# Examining orientation of justice utterances in US Supreme Court oral arguments

This notebook illustrates how the Expected Context Framework can be used to derive a property of utterances and terms, orientation, detailed in [this paper](https://www.cs.cornell.edu/~cristian/Orientation_files/orientation-forwards-backwards.pdf) and [this dissertation](https://tisjune.github.io/research/dissertation). Orientation quantifies the extent to which a term or utterance aims at advancing a conversation forwards or addressing backwards. We originally used it to analyze counselor utterances in crisis counseling conversations.
Here, we demonstrate how orientation can be computed on a public dataset, transcripts of oral arguments from the US Supreme Court; for this notebook, we focus on characterizing utterances from justices. See [this dissertation](https://tisjune.github.io/research/dissertation) for more comments on the below analyses.

We can draw a loose parallel between the oral argument and counseling settings, in that both involve _asymmetric_ conversations, taking part between interlocutors playing different roles (justice vs lawyer, counselor vs individual seeking help).

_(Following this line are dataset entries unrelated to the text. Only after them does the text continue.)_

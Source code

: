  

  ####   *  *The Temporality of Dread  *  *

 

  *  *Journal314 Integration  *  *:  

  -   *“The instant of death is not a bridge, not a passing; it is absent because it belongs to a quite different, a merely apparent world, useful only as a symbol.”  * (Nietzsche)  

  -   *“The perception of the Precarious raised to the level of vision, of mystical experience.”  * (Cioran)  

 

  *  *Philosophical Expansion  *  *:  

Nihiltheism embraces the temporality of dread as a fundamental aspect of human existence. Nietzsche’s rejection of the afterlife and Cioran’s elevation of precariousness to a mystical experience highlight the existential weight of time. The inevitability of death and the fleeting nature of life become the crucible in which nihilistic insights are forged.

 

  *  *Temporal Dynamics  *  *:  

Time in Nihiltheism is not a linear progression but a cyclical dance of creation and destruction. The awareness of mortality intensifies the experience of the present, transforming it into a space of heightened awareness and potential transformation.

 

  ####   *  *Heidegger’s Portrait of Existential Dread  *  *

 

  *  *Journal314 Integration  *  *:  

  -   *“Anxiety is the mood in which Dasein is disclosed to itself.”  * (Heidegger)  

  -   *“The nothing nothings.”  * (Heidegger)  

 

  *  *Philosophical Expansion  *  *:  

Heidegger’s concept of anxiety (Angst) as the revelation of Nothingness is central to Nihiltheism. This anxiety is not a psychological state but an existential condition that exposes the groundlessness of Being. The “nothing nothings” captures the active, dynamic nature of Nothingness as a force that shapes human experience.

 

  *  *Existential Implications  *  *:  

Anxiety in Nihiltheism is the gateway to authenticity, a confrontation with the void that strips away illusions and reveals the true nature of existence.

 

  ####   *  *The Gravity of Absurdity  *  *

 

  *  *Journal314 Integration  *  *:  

Beyond this parallel, there are some notable differences which perhaps lead to less interpretable output in this setting: justices and counselors have very different goals, the language used in this setting is less structured than that used in the counseling setting, utterances here are much more varied in length. We encourage future work to tinker with the approach presented here, and to consider other ways to examine interactional dynamics.

In [1]:
import warnings
warnings.filterwarnings('ignore')

In [2]:
import pandas as pd
import numpy as np
import math
import os

## 1. Loading and preprocessing the dataset

In [3]:
from convokit import Corpus
from convokit import download

In [4]:
# OPTION 1: DOWNLOAD CORPUS 
# UNCOMMENT THESE LINES TO DOWNLOAD CORPUS
# DATA_DIR = '<YOUR DIRECTORY>'
# SCOTUS_CORPUS_PATH = download('supreme-corpus', data_dir=DATA_DIR)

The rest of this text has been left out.